The Lord passed before [Moses] and proclaimed, “The Lord, the Lord, a God merciful and gracious, slow to anger, and abounding in steadfast love and faithfulness, keeping steadfast love for thousands, forgiving iniquity and transgression and sin, but who will by no means clear the guilty, visiting the iniquity of the fathers on the children and the children’s children, to the third and the fourth generation.”  (Exodus 34:6-7 ESV)

We are ready for the final phrase in verse 6 – “abounding in steadfast love and faithfulness.” We will tackle “faithfulness” next week, so let’s consider God’s abundant, steadfast love.

The Problem of Pain & Suffering

This past week, I ran into an acquaintance who has been going through a battle with cancer. I naturally asked how his health and energy have been. Somehow, that introductory question led into a half-hour theological discussion.

The gentleman I was talking with would probably be considered a deist. A deist believes there most likely is a God, but once He created everything, He stepped out of the way and left humans to be responsible for themselves and creation. But this man’s health battle has been causing him to consider multiple spiritual possibilities. Because he knows I am a pastor, he asked me the age-old question: “If God is good, why does He allow suffering?”

I won’t try to recap our entire thirty-minute conversation (besides, Tim Keller does a far better job handling this topic than I), but I did share this thought with my friend: While I may not fully understand why God allows what He allows (cancer, abuse, kidnappings, wars, etc.), if we are going to place the blame for the bad in life on Him, then we also have to give Him credit for the good.

In my opinion, the fact God allows the sun to rise each day, supplies air for our lungs, gives us friends and family, provides food for our stomachs, and ultimately sent Jesus to die in our place on the cross shows us an immense good that overwhelms the deeply horrific evil that exists in our world today. I know it is very difficult to see all of this in the face of deep struggle and pain, but whether we feel it or not, the truth of His steadfast love remains.

The Problem of Me

But to only focus on God’s allowance of evil ignores the evil done by us. While you may not have murdered anyone or embezzled any money, you’ve most likely lied, cut corners, gossiped, unfairly judged another person, had impure thoughts, given your primary affections to anything other than God, or said cruel things to another person. As Romans 3:23 makes clear, all of us have sinned.

Yet, despite our sin against Him and other humans, God still loves us. He may not approve of our actions or thoughts, but He is still passionately in love with us. This means His love isn’t earned; He freely gives it. Romans 5:6-10 teaches us that God loved us while we were weak, sinful enemies of His.

Love that Conquers All

Loving Steadfastly

This is why, when He is giving us His “bio” in Exodus 34:6-7, God describes Himself as “abounding in steadfast love.” Through all the evil and difficulties we face in life, as well as through the sins committed by us, His love doesn’t diminish or fail. I can’t tell you why He allowed you to not get the job or allowed your loved one to pass away. Nor can I tell you why He didn’t stop you from that stupid sin you committed. But I can tell you He loves you deeply, passionately, and consistently.

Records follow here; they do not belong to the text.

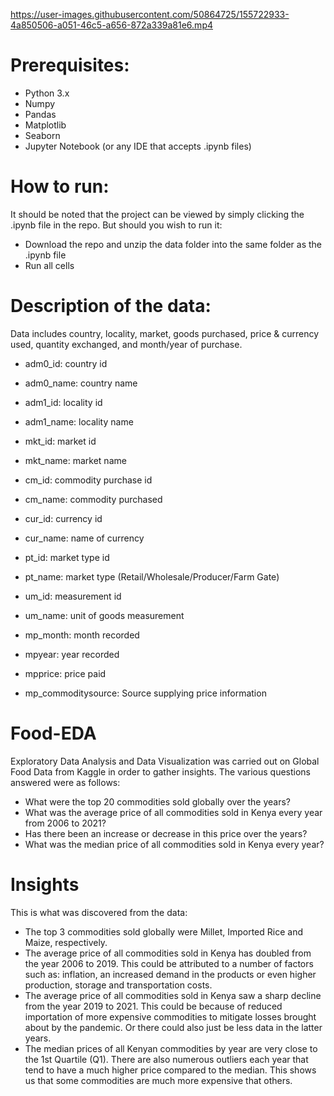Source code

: 


https://user-images.githubusercontent.com/50864725/155722933-4a850506-a051-46c5-a656-872a339a81e6.mp4



# Prerequisites:
- Python 3.x
- Numpy
- Pandas
- Matplotlib
- Seaborn
- Jupyter Notebook (or any IDE that accepts .ipynb files)

# How to run:
It should be noted that the project can be viewed by simply clicking the .ipynb file in the repo. But should you wish to run it:
- Download the repo and unzip the data folder into the same folder as the .ipynb file
- Run all cells

# Description of the data:
Data includes country, locality, market, goods purchased, price & currency used, quantity exchanged, and month/year of purchase.

- adm0_id: country id

- adm0_name: country name
- adm1_id: locality id
- adm1_name: locality name


- mkt_id: market id
- mkt_name: market name
- cm_id: commodity purchase id
- cm_name: commodity purchased
- cur_id: currency id
- cur_name: name of currency
- pt_id: market type id
- pt_name: market type (Retail/Wholesale/Producer/Farm Gate)
- um_id: measurement id
- um_name: unit of goods measurement
- mp_month: month recorded
- mpyear: year recorded
- mpprice: price paid
- mp_commoditysource: Source supplying price information

# Food-EDA
Exploratory Data Analysis and Data Visualization was carried out on Global Food Data from Kaggle in order to gather insights. The various questions answered were as follows:
- What were the top 20 commodities sold globally over the years?
- What was the average price of all commodities sold in Kenya every year from 2006 to 2021?
- Has there been an increase or decrease in this price over the years?
- What was the median price of all commodities sold in Kenya every year?

# Insights
This is what was discovered from the data:
- The top 3 commodities sold globally were Millet, Imported Rice and Maize, respectively.
- The average price of all commodities sold in Kenya has doubled from the year 2006 to 2019. This could be attributed to a number of factors such as: inflation, an increased demand in the products or even higher production, storage and transportation costs.  
- The average price of all commodities sold in Kenya saw a sharp decline from the year 2019 to 2021. This could be because of reduced importation of more expensive commodities to mitigate losses brought about by the pandemic. Or there could also just be less data in the latter years. 
- The median prices of all Kenyan commodities by year are very close to the 1st Quartile (Q1). There are also numerous outliers each year that tend to have a much higher price compared to the median. This shows us that some commodities are much more expensive that others. 

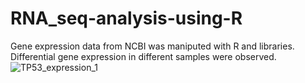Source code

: # RNA_seq-analysis-using-R
Gene expression data from NCBI was maniputed with R and libraries. Differential gene expression in different samples were observed.
![TP53_expression_1](https://user-images.githubusercontent.com/50339450/169714559-63749654-e92a-49ea-804c-cc0a70a6f642.png)

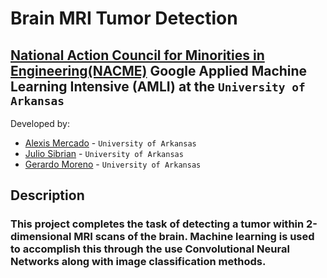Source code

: <!--
Name of your teams' final project
-->
# Brain MRI Tumor Detection
## [National Action Council for Minorities in Engineering(NACME)](https://www.nacme.org) Google Applied Machine Learning Intensive (AMLI) at the `University of Arkansas`

<!--
List all of the members who developed the project and
link to each members respective GitHub profile
-->
Developed by:
- [Alexis Mercado](https://github.com/AIMS21) - `University of Arkansas`
- [Julio Sibrian](https://github.com/hachristian) - `University of Arkansas`
- [Gerardo Moreno](https://github.com/gdmoreno24) - `University of Arkansas`

## Description
### This project completes the task of detecting a tumor within 2-dimensional MRI scans of the brain. Machine learning is used to accomplish this through the use Convolutional Neural Networks along with image classification methods.
<!--
Give a short description on what your project accomplishes and what tools is uses. In addition, you can drop screenshots directly into your README file to add them to your README. Take these from your presentations.
-->
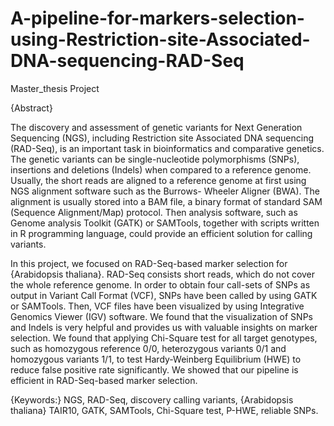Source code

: # A-pipeline-for-markers-selection-using-Restriction-site-Associated-DNA-sequencing-RAD-Seq
Master_thesis Project  

{Abstract}

The discovery and assessment of genetic variants for Next Generation Sequencing (NGS), including Restriction site Associated DNA sequencing (RAD-Seq), is an important task in bioinformatics and comparative genetics. The genetic variants can be single-nucleotide polymorphisms (SNPs), insertions and deletions (Indels) when compared to a reference genome. Usually, the short reads are aligned to a reference genome at first using NGS alignment software such as the Burrows- Wheeler Aligner (BWA). The alignment is usually stored into a BAM file, a binary format of standard SAM (Sequence Alignment/Map) protocol. Then analysis software, such as Genome analysis Toolkit (GATK) or SAMTools, together with scripts written in R programming language, could provide an efficient solution for calling variants.  

In this project, we focused on RAD-Seq-based marker selection for {Arabidopsis thaliana}. RAD-Seq consists short reads, which do not cover the whole reference genome. In order to obtain four call-sets of SNPs as output in Variant Call Format (VCF), SNPs have been called by using GATK or SAMTools. Then, VCF files have been visualized by using Integrative Genomics Viewer (IGV) software. We found that the visualization of SNPs and Indels is very helpful and provides us with valuable insights on marker selection. We found that applying Chi-Square test for all target genotypes, such as homozygous reference 0/0, heterozygous variants 0/1 and homozygous variants 1/1, to test Hardy-Weinberg Equilibrium (HWE) to reduce false positive rate significantly. We showed that our pipeline is efficient in RAD-Seq-based marker selection.

{Keywords:} NGS, RAD-Seq, discovery calling variants, {Arabidopsis thaliana} TAIR10, GATK, SAMTools, Chi-Square test, P-HWE, reliable SNPs.
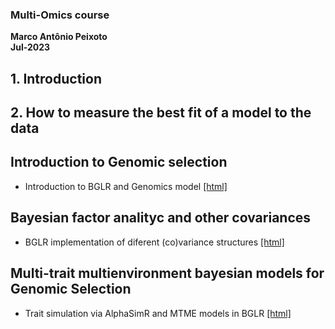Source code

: ### **Multi-Omics course**  
**Marco Antônio Peixoto**  
**Jul-2023**


## 1. Introduction


## 2. How to measure the best fit of a model to the data

## Introduction to Genomic selection

- Introduction to BGLR and Genomics model [[html]](https://htmlpreview.github.io/?https://github.com/marcopxt/marcopxt.github.io/blob/master/talks_teach/Multi_Omics23/Introduction2GS.html)

## Bayesian factor analityc and other covariances

- BGLR implementation of diferent (co)variance structures [[html]](https://htmlpreview.github.io/?https://github.com/marcopxt/marcopxt.github.io/blob/master/talks_teach/Multi_Omics23/FA_CovStructures.html) 

## Multi-trait multienvironment bayesian models for Genomic Selection 

- Trait simulation via AlphaSimR and MTME models in BGLR [[html]](https://htmlpreview.github.io/?https://github.com/marcopxt/marcopxt.github.io/blob/master/talks_teach/Multi_Omics23/MTMEnv.html)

After all, the cross shows us God is not unacquainted with our pain, nor does He ignore our sins. And the resurrection of Jesus shows us that suffering is not the end, therefore we can have hope. (God teaches elsewhere in Scripture that our suffering can still be used for our good – see Romans 5:3-5 and 8:28-30.)

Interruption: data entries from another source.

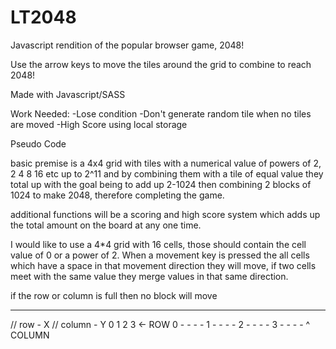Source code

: # LT2048

Javascript rendition of the popular browser game, 2048!

Use the arrow keys to move the tiles around the grid to combine to reach 2048!

Made with Javascript/SASS

Work Needed:
-Lose condition
-Don't generate random tile when no tiles are moved
-High Score using local storage

Pseudo Code

basic premise is a 4x4 grid with tiles with a numerical value of powers of 2, 2 4 8 16 etc up to 2^11 and by combining them with a tile of equal value they total up with the goal being to add up 2-1024 then combining 2 blocks of 1024 to make 2048, therefore completing the game.

additional functions will be a scoring and high score system which adds up the total amount on the board at any one time.

I would like to use a 4\*4 grid with 16 cells, those should contain the cell value of 0 or a power of 2. When a movement key is pressed the all cells which have a space in that movement direction they will move, if two cells meet with the same value they merge values in that same direction.

if the row or column is full then no block will move

---

// row - X
// column - Y
0 1 2 3 <- ROW
0 - - - -
1 - - - -
2 - - - -
3 - - - -
^ COLUMN
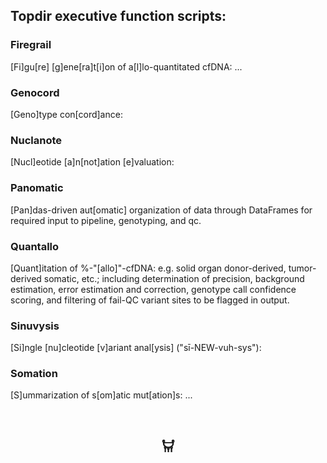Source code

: ## Topdir executive function scripts:

### Firegrail 
[Fi]gu[re] [g]ene[ra]t[i]on of a[l]lo-quantitated cfDNA: ...

### Genocord
[Geno]type con[cord]ance:

### Nuclanote
[Nucl]eotide [a]n[not]ation [e]valuation: 

### Panomatic 
[Pan]das-driven aut[omatic] organization of data through DataFrames for required input to pipeline, genotyping, and qc. 

### Quantallo
[Quant]itation of %-"[allo]"-cfDNA: e.g. solid organ donor-derived, tumor-derived somatic, etc.; including determination 
of precision, background estimation, error estimation and correction, genotype call confidence scoring, and filtering of 
fail-QC variant sites to be flagged in output. 

### Sinuvysis
[Si]ngle [nu]cleotide [v]ariant anal[ysis] ("sī-NEW-vuh-sys"): 

### Somation
[S]ummarization of s[om]atic mut[ation]s: ...

<br>

<div align="center">

## 𐃠

</div>

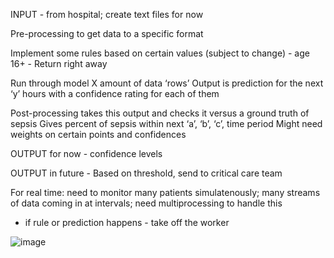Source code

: INPUT - from hospital; create text files for now

Pre-processing to get data to a specific format


Implement some rules based on certain values (subject to change)
    - age 16+
    - 
Return right away


Run through model
X amount of data ‘rows’
Output is prediction for the next ‘y’ hours with a confidence rating for each of them


Post-processing takes this output and checks it versus a ground truth of sepsis
    Gives percent of sepsis within next ‘a’, ‘b’, ‘c’, time period
    Might need weights on certain points and confidences

OUTPUT for now -  confidence levels

OUTPUT in future - Based on threshold, send to critical care team


For real time:
need to monitor many patients simulatenously; many streams of data coming in at intervals; need multiprocessing to handle this
- if rule or prediction happens - take off the worker



![image](https://github.com/Adam2611/House.ai-Data-Analysis/assets/57512498/b69c896c-66ea-4a8c-b198-8248653d3d24)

To help us see just how steadfast His love is, God tells us in verse 7 that He “keeps steadfast love for thousands” of generations. Think about that: God’s love extends to generation after generation after generation. THAT’S steadfast! (We’ll look at this idea more in three weeks.)

So no matter…

  • what you might be going through right now,
  • what sins you might have committed last week or last year or last decade,
  • or what evil may have been done to you…

…may you find solace in the reality of God’s steadfast love for you.